Incident Report for LiftIgniter

Resolved

Google has confirmed at https://status.cloud.google.com/incident/cloud-networking/19009 that the networking issue is resolved and that they will post a detailed report. Since all our alerts have also resolved and our systems have been stable for the past few hours, we are marking the incident resolved as well.

Posted Jun 03, 2019 - 00:39 UTC

Monitoring

Our systems have been stable for 40 minutes now, but we are still waiting for Google to confirm in https://status.cloud.google.com/incident/cloud-networking/19009 that they have fixed the issue on their end before we consider this issue resolved.

Posted Jun 02, 2019 - 21:05 UTC

Update

The services have returned again to a fully functional state in both regions. However, we are still waiting for more details from Google Cloud regarding the networking issue at https://status.cloud.google.com/incident/cloud-networking/19009

Posted Jun 02, 2019 - 20:17 UTC

Identified

We noticed a recurrence of the problem in US West (previously, the problem had been more severe in US East) and are applying the same emergency fix on US West. We expect to return to fully functional status in 10 to 15 minutes.

Also, Google Cloud has clarified at https://status.cloud.google.com/incident/cloud-networking/19003 that the issue is related to a larger networking issue (which is also what we originally saw evidence for). Their status page on the networking issue is at https://status.cloud.google.com/incident/cloud-networking/19009

Posted Jun 02, 2019 - 20:06 UTC

Monitoring

All our services appear to be fully functional again. However, we are still waiting for Google to share more details of the underlying issue at https://status.cloud.google.com/incident/compute/19003 so we can evaluate how much longer to closely monitor our systems and whether there may be any other impact missed by our alerts.

Posted Jun 02, 2019 - 19:59 UTC

Identified

Google Cloud has reported the issue with Google Compute Engine at https://status.cloud.google.com/incident/compute/19003

They appear to have recovered enough that we should be able to get our services to a fully functional state soon. However, because they continue to have degraded performance, we will keep an eye on the impact on our services.

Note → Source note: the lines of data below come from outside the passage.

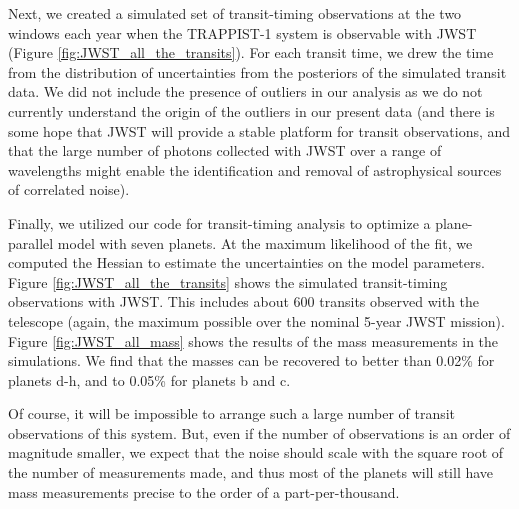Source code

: \documentclass[twocolumn]{aastex63}
\begin{document}
Next, we created a simulated set of transit-timing observations at the two windows each year when the TRAPPIST-1 system is observable with JWST (Figure \ref{fig:JWST_all_the_transits}).   For each transit time, we drew the time from the distribution of uncertainties from the posteriors of the simulated transit data.  We did not include the presence of outliers in our analysis as we do not currently understand the origin of the outliers in our present data (and there is some hope that JWST will provide a stable platform for transit observations, and that the large number of photons collected with JWST over a range of wavelengths might enable the identification and removal of astrophysical sources of correlated noise).

Finally, we utilized our code for transit-timing analysis  to optimize a plane-parallel model with seven planets.  At the maximum likelihood of the fit, we computed the Hessian to estimate the uncertainties on the model parameters.  Figure \ref{fig:JWST_all_the_transits} shows the simulated transit-timing observations with JWST.   This includes about 600 transits observed with the telescope (again, the maximum possible over the nominal 5-year JWST mission).  Figure \ref{fig:JWST_all_mass} shows the results of the mass measurements in the simulations.  We find that the masses can be recovered to better than 0.02\% for planets d-h, and to 0.05\% for planets b and c.

Of course, it will be impossible to arrange such a large number of transit observations of this system.  But, even if the number of observations is an order of magnitude smaller, we expect that the noise should scale with the square root of the number of measurements made, and thus most of the planets will still have mass measurements precise to the order of a part-per-thousand.  
\end{document}
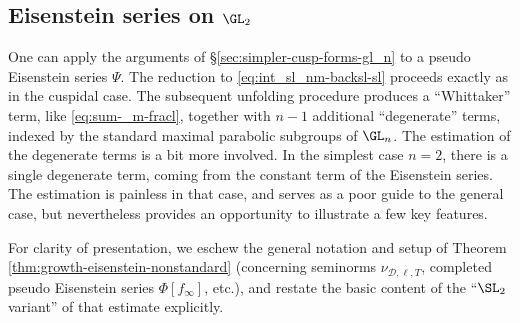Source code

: \subsection{Eisenstein series on $\GL_2$}\label{sec:cnjgglqbxq}
One can apply the arguments of \S\ref{sec:simpler-cusp-forms-gl_n} to a pseudo Eisenstein series $\Psi$.  The reduction to \eqref{eq:int_sl_nm-backsl-sl} proceeds exactly as in the cuspidal case.  The subsequent unfolding procedure produces a ``Whittaker'' term, like \eqref{eq:sum-_m-fracl}, together with $n-1$ additional ``degenerate'' terms, indexed by the standard maximal parabolic subgroups of $\GL_n$.  The estimation of the degenerate terms is a bit more involved.  In the simplest case $n=2$, there is a single degenerate term, coming from the constant term of the Eisenstein series.  The estimation is painless in that case, and serves as a poor guide to the general case, but nevertheless provides an opportunity to illustrate a few key features.

For clarity of presentation, we eschew the general notation and setup of Theorem \ref{thm:growth-eisenstein-nonstandard} (concerning seminorms $\nu_{\mathcal{D},\ell,T}$, completed pseudo Eisenstein series $\Phi[f_\infty]$, etc.), and restate the basic content of the ``$\SL_2$ variant'' of that estimate explicitly.


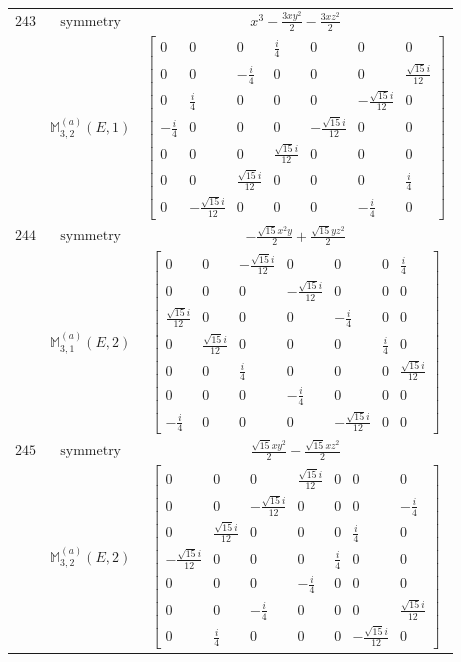 \documentclass[fleqn,8pt,landscape]{jsarticle}
\begin{document}
\begin{longtable}{ccc}
$ 243 $ & $ \text{symmetry} $ & $ x^{3} - \frac{3 x y^{2}}{2} - \frac{3 x z^{2}}{2} $ \\
$  $ & $ \mathbb{M}_{3,2}^{(a)}(E,1) $ & $ \begin{bmatrix} 0 & 0 & 0 & \frac{i}{4} & 0 & 0 & 0 \\ 0 & 0 & - \frac{i}{4} & 0 & 0 & 0 & \frac{\sqrt{15} i}{12} \\ 0 & \frac{i}{4} & 0 & 0 & 0 & - \frac{\sqrt{15} i}{12} & 0 \\ - \frac{i}{4} & 0 & 0 & 0 & - \frac{\sqrt{15} i}{12} & 0 & 0 \\ 0 & 0 & 0 & \frac{\sqrt{15} i}{12} & 0 & 0 & 0 \\ 0 & 0 & \frac{\sqrt{15} i}{12} & 0 & 0 & 0 & \frac{i}{4} \\ 0 & - \frac{\sqrt{15} i}{12} & 0 & 0 & 0 & - \frac{i}{4} & 0 \end{bmatrix} $ \\ \hline
$ 244 $ & $ \text{symmetry} $ & $ - \frac{\sqrt{15} x^{2} y}{2} + \frac{\sqrt{15} y z^{2}}{2} $ \\
$  $ & $ \mathbb{M}_{3,1}^{(a)}(E,2) $ & $ \begin{bmatrix} 0 & 0 & - \frac{\sqrt{15} i}{12} & 0 & 0 & 0 & \frac{i}{4} \\ 0 & 0 & 0 & - \frac{\sqrt{15} i}{12} & 0 & 0 & 0 \\ \frac{\sqrt{15} i}{12} & 0 & 0 & 0 & - \frac{i}{4} & 0 & 0 \\ 0 & \frac{\sqrt{15} i}{12} & 0 & 0 & 0 & \frac{i}{4} & 0 \\ 0 & 0 & \frac{i}{4} & 0 & 0 & 0 & \frac{\sqrt{15} i}{12} \\ 0 & 0 & 0 & - \frac{i}{4} & 0 & 0 & 0 \\ - \frac{i}{4} & 0 & 0 & 0 & - \frac{\sqrt{15} i}{12} & 0 & 0 \end{bmatrix} $ \\ \hline
$ 245 $ & $ \text{symmetry} $ & $ \frac{\sqrt{15} x y^{2}}{2} - \frac{\sqrt{15} x z^{2}}{2} $ \\
$  $ & $ \mathbb{M}_{3,2}^{(a)}(E,2) $ & $ \begin{bmatrix} 0 & 0 & 0 & \frac{\sqrt{15} i}{12} & 0 & 0 & 0 \\ 0 & 0 & - \frac{\sqrt{15} i}{12} & 0 & 0 & 0 & - \frac{i}{4} \\ 0 & \frac{\sqrt{15} i}{12} & 0 & 0 & 0 & \frac{i}{4} & 0 \\ - \frac{\sqrt{15} i}{12} & 0 & 0 & 0 & \frac{i}{4} & 0 & 0 \\ 0 & 0 & 0 & - \frac{i}{4} & 0 & 0 & 0 \\ 0 & 0 & - \frac{i}{4} & 0 & 0 & 0 & \frac{\sqrt{15} i}{12} \\ 0 & \frac{i}{4} & 0 & 0 & 0 & - \frac{\sqrt{15} i}{12} & 0 \end{bmatrix} $ \\ \hline

\end{longtable}
\end{document}
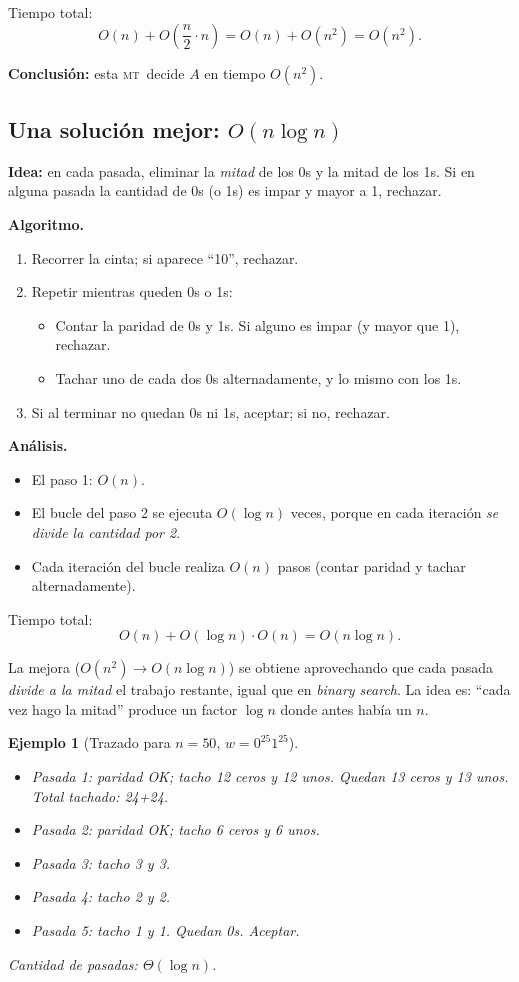 \documentclass[11pt,a4paper]{article}
\theoremstyle{definicion}
\newtheorem{ejemplo}[definicion]{Ejemplo}
\newcommand{\MT}{\textsc{mt}}
\begin{document}
Tiempo total:
\[
O(n) + O\!\left(\frac{n}{2} \cdot n\right) = O(n) + O(n^2) = O(n^2).
\]

\textbf{Conclusión:} esta \MT\ decide $A$ en tiempo $O(n^2)$.

\subsection{Una solución mejor: $O(n \log n)$}

\textbf{Idea:} en cada pasada, eliminar la \emph{mitad} de los 0s y la mitad de los 1s. Si en alguna pasada la cantidad de 0s (o 1s) es impar y mayor a 1, rechazar.

\textbf{Algoritmo.}
\begin{enumerate}
    \item Recorrer la cinta; si aparece ``10'', rechazar.
    \item Repetir mientras queden 0s o 1s:
    \begin{itemize}
        \item Contar la paridad de 0s y 1s. Si alguno es impar (y mayor que 1), rechazar.
        \item Tachar uno de cada dos 0s alternadamente, y lo mismo con los 1s.
    \end{itemize}
    \item Si al terminar no quedan 0s ni 1s, aceptar; si no, rechazar.
\end{enumerate}

\textbf{Análisis.}
\begin{itemize}
    \item El paso 1: $O(n)$.
    \item El bucle del paso 2 se ejecuta $O(\log n)$ veces, porque en cada iteración \emph{se divide la cantidad por 2}.
    \item Cada iteración del bucle realiza $O(n)$ pasos (contar paridad y tachar alternadamente).
\end{itemize}

Tiempo total:
\[
O(n) + O(\log n) \cdot O(n) = O(n \log n).
\]

\begin{intuicion}
La mejora ($O(n^2) \to O(n \log n)$) se obtiene aprovechando que cada pasada \emph{divide a la mitad} el trabajo restante, igual que en \emph{binary search}. La idea es: ``cada vez hago la mitad'' produce un factor $\log n$ donde antes había un $n$.
\end{intuicion}

\begin{ejemplo}[Trazado para $n = 50$, $w = 0^{25} 1^{25}$]
\begin{itemize}
    \item Pasada 1: paridad OK; tacho 12 ceros y 12 unos. Quedan 13 ceros y 13 unos. Total tachado: 24+24.
    \item Pasada 2: paridad OK; tacho 6 ceros y 6 unos.
    \item Pasada 3: tacho 3 y 3.
    \item Pasada 4: tacho 2 y 2.
    \item Pasada 5: tacho 1 y 1. Quedan 0s. Aceptar.
\end{itemize}
Cantidad de pasadas: $\Theta(\log n)$.
\end{ejemplo}
\end{document}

Posted Jun 02, 2019 - 19:38 UTC

Investigating

We received alerts suggesting that our services in various regions are having trouble talking to each other as well as to external services. This is affecting the volume of traffic that is being successfully processed by all our endpoints under query.petametrics.com and api.petametrics.com and is also affecting the accessibility of the LiftIgniter Console.

These networking issues may be due to our cloud provider. We are still investigating to mitigate the situation and assess the impact.

EDIT: After more investigation we are more confident that the issues are due to our cloud provider, Google Cloud, but are still waiting for them to report the issues on their Status page https://status.cloud.google.com It looks like others have also noticed the same issues with Google Cloud; see for instance https://twitter.com/GossiTheDog/status/1135260263316381696 https://twitter.com/phineyes/status/1135259372895031297 https://twitter.com/dripstatstatus/status/1135261993055600640

Posted Jun 02, 2019 - 19:02 UTC